Democratic presidential candidate Kamala Harris on Monday unveiled her plan to close the wage gap by fining companies that fail to ensure they are paying men and women equally.
The plan seeks to change where the onus falls in the current system: Instead of requiring employees to come forward to complain about equal pay, companies would now be required to submit data on equal pay each year to comply with new standards.
In an interview with CNN on Sunday, shortly before Harris headlined a town hall in Los Angeles, the California Democrat called pay equity a “really big issue” where “if you lift up the economic status of women, you lift up the economic status of families and communities and all of society benefits.”

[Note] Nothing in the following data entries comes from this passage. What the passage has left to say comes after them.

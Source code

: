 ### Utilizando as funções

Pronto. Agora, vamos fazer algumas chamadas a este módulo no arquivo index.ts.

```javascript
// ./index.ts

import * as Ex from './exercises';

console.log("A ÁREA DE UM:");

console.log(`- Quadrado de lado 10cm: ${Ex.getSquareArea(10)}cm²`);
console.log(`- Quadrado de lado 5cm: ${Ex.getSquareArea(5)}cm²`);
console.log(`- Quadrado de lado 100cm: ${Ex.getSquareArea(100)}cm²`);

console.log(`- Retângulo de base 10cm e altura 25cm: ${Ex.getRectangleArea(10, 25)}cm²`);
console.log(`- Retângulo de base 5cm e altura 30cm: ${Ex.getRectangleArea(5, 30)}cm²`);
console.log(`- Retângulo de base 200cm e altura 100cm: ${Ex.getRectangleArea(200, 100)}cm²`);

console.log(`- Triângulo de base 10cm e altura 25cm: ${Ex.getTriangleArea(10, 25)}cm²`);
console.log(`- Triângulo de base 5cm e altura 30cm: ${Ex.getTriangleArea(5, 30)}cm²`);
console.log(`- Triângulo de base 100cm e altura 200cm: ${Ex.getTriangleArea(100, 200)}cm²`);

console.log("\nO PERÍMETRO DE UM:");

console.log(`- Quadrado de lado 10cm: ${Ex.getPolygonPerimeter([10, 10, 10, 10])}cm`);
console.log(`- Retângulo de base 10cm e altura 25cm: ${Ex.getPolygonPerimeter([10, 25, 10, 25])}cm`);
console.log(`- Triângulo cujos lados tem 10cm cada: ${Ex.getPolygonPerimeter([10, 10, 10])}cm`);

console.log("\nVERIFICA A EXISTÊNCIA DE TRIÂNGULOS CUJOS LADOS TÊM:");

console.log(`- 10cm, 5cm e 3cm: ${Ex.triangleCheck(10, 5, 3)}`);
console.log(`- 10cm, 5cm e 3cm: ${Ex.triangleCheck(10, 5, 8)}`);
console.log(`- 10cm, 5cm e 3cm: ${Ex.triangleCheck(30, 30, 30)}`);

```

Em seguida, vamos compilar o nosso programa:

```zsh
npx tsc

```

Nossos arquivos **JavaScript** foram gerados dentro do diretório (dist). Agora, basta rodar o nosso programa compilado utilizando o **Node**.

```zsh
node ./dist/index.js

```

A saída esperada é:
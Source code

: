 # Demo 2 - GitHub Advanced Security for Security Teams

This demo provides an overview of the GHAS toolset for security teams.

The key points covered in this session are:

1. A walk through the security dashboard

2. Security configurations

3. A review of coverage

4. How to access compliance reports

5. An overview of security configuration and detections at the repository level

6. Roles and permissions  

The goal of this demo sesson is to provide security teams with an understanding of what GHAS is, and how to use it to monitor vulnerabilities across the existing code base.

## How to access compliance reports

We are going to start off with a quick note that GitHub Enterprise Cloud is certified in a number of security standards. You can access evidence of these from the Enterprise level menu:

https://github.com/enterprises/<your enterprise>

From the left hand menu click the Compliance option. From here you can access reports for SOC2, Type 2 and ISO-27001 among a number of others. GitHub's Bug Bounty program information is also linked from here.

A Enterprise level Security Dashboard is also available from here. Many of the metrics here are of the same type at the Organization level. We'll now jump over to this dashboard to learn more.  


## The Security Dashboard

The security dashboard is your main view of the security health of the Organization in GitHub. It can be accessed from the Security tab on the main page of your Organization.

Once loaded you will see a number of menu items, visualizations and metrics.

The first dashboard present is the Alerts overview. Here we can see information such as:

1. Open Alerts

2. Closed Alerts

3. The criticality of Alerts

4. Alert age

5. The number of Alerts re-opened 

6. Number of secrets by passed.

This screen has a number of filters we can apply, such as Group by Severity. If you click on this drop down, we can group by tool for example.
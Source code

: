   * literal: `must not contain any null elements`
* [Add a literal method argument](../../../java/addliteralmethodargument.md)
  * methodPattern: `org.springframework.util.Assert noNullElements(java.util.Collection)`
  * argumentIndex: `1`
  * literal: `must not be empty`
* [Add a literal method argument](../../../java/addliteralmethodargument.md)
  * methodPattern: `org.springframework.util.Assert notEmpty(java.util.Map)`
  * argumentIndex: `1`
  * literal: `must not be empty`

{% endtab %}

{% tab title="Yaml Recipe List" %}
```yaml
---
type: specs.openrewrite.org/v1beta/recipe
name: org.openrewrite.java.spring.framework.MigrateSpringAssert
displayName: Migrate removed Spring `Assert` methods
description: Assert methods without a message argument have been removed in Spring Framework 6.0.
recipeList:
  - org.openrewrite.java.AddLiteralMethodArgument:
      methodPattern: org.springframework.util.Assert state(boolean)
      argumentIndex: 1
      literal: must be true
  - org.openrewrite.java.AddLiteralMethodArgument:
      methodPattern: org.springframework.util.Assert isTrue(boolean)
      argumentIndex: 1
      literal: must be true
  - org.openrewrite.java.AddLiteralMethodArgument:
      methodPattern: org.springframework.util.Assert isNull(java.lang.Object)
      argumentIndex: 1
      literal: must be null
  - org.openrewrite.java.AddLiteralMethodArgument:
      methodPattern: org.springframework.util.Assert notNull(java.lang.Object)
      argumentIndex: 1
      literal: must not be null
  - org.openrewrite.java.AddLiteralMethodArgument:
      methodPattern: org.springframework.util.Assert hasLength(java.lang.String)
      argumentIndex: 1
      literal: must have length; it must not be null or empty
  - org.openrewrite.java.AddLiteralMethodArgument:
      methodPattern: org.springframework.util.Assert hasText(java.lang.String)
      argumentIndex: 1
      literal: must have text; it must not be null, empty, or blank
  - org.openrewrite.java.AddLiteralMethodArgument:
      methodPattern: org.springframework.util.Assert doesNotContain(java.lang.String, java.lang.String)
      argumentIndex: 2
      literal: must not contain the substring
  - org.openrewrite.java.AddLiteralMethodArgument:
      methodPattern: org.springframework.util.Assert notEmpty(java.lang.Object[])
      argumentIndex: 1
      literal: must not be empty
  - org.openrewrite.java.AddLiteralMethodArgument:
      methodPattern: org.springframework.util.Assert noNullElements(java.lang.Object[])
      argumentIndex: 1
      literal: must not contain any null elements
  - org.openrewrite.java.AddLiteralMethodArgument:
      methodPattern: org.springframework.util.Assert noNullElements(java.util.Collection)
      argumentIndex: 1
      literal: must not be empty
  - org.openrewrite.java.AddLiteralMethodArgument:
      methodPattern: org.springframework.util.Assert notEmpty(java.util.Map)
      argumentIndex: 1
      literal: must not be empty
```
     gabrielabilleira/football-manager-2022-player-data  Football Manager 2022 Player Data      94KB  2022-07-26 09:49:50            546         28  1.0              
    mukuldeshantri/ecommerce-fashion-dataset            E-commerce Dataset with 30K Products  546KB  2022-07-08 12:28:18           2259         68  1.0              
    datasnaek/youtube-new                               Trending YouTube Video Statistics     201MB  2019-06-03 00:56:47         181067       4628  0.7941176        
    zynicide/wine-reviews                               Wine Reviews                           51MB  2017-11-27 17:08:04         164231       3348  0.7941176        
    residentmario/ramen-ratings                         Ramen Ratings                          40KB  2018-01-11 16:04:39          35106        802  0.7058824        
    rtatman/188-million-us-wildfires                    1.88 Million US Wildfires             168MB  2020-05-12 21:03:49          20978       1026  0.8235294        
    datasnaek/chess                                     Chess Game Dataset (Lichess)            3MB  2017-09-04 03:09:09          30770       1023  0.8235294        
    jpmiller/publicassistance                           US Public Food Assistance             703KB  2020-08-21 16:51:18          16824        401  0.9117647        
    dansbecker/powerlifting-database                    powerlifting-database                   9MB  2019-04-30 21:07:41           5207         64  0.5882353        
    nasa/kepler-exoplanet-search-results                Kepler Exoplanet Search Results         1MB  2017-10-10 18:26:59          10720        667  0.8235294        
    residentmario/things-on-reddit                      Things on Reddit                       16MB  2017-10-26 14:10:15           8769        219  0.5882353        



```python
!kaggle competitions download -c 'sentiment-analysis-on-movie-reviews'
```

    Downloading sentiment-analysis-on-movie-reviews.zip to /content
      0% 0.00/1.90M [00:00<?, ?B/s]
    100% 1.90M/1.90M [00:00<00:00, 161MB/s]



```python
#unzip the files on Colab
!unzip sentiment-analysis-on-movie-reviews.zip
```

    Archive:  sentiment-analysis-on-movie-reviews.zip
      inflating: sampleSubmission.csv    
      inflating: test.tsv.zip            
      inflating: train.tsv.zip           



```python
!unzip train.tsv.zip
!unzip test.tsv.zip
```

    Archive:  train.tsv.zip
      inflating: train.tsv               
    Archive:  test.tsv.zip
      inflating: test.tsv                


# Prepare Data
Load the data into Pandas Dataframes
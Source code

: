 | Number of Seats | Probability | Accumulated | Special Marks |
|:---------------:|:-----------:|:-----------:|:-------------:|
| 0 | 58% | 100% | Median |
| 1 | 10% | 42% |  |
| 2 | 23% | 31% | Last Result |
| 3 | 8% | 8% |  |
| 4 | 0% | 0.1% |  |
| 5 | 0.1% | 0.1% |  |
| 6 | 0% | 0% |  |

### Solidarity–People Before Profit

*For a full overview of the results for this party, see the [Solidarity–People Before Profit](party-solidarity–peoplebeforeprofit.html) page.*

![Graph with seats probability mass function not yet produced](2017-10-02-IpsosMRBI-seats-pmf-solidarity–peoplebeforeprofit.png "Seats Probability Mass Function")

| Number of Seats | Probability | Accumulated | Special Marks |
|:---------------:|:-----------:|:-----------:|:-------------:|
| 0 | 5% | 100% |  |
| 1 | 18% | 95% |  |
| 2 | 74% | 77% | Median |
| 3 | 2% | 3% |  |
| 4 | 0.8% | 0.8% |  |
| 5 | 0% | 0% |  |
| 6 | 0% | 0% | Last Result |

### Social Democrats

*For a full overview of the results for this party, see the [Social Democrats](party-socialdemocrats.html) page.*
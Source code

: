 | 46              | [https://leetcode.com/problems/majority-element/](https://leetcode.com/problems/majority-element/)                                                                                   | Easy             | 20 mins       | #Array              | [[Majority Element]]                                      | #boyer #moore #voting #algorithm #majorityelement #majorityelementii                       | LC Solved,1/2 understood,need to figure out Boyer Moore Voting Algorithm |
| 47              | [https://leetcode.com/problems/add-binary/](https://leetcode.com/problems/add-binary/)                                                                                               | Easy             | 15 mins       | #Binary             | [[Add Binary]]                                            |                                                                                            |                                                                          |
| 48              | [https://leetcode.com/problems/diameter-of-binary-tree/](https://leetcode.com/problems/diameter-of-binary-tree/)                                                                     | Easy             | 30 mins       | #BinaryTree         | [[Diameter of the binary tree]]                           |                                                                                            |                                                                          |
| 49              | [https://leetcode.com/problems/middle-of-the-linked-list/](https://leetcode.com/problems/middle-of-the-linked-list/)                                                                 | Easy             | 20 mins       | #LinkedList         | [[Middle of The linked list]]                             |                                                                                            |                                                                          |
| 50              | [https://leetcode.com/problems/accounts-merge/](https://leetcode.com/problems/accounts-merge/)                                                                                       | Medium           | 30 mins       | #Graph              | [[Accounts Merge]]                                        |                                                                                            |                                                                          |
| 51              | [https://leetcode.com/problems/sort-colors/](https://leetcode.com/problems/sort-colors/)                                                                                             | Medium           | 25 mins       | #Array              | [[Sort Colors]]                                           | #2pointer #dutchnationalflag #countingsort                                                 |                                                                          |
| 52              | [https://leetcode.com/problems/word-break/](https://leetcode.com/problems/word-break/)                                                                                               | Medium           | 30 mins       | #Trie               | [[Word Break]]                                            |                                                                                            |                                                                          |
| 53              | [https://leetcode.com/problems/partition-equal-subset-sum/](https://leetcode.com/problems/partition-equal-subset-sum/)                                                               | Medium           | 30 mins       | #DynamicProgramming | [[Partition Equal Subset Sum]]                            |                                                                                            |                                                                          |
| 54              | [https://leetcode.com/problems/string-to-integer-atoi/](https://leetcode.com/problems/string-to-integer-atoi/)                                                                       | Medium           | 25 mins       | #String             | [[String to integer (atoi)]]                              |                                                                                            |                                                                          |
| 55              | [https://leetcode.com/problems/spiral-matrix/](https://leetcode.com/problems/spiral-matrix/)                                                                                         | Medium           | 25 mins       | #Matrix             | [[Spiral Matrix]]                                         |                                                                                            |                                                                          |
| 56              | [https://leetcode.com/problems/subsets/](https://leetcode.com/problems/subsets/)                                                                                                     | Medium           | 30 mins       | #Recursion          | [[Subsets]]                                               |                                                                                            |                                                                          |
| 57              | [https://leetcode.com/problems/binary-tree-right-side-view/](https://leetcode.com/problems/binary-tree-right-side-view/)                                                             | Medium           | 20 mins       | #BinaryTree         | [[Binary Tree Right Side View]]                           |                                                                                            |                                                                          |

“What I am proposing is we shift the burden: It should not be on that working woman to prove it, it should instead be on that large corporation to prove they’re paying people for equal work equally,” Harris said. “It’s that simple, it’s literally that simple. And this, then, is not only about fairness and equality, it’s about transparency. Show us what you got. That’s it.”
According to the latest Census Bureau data, the average woman working full time made roughly 80 cents for every dollar a man made in 2017. That gap was significantly wider for black and Hispanic women.
The heart of Harris’ proposal is a requirement that corporations obtain an “Equal Pay Certification” to prove that they are not paying women less than men for the same kind of work. In order to receive that certification, the plan states that “companies must demonstrate they have eliminated pay disparities between women and men who are doing work of equal value” and, if gaps do exist, they must prove they are based on “merit, performance, or seniority – not gender.”
“This will radically change the way we enforce equal pay in America,” reads the plan. “Our current equal pay laws rely exclusively on proving instances of individual discrimination and place the burden entirely on employees to hold big corporations accountable. … Under our plan, for the first time in American history, companies will be held responsible for demonstrating they are not engaging in pay discrimination.”
Under the plan, companies with 100 or more employees will be required to obtain a certification from the Equal Employment Opportunity Commission within three years of the plan’s passage by handing over employment data to the government. Companies with more than 500 employees will have two years to receive the certification. And each company will be required to display whether they met the certification on their company’s website.
Those companies that do not receive the certification will be met with a stiff penalty: For every 1% gap in pay between men and women that persists after the EEOC accounts for experience and job titles, a Harris administration would fine companies 1% of their daily profits during that fiscal year.
The Harris campaign estimates that the punishment for wage disparities would generate around $180 billion in 10 years, money that Harris’ campaign said would be invested in funding the FAMILY Act, a plan Harris backs to ensure paid family leave and medical leave.
By taking on equal pay with her third major policy rollout of the campaign, Harris is jumping into a politically important debate that extends back to Hillary Clinton’s 2016 run, when the then-Democratic nominee regularly spoke about how her presidency would deliver “equal pay for equal work.”
Harris said this proposal falls in line with her previous policy rollouts – including her tax relief for middle class families – because it “really is about lifting families up.”
“The reality of it is that the economy of America is not working for working people, it’s just not,” Harris said.
“This is a very big issue in our country and deserves all the resources and attention that anyone would expect when we are talking about whether or not people are paid for the work they do,” she added. “It’s a simple American value, as far as I’m concerned, pay people for the work they do.”
Harris, as she has done of late on a series of issues, has said she would implement this plan as president with or without the help of Congress – an acknowledgment that even if Democrats win the presidency in 2020, they could easily not take control of the Senate.
Harris’ plan states that, as president, she would use an executive action to force any company looking to bid on federal contracts of more than $500,000 to comply with the new standards and, for smaller contracts, companies will be given preferential treatment if they are in compliance with the equal pay standards. While an executive action allows Harris to implement the plan to some degree, it would significantly dampen the impact.
Harris’ plan will almost certainly be met with condemnation from the business community, which will likely see the proposal as another government regulation with which it must comply.
Harris said on Sunday that she is ready for the fight.
“I’ve been in those fights before,” said the former attorney general of California. “I’ve been in the fights with the big banks around the foreclosure crisis that hit California and Nevada and a bunch of states around our country. I’ve been in those fights before.”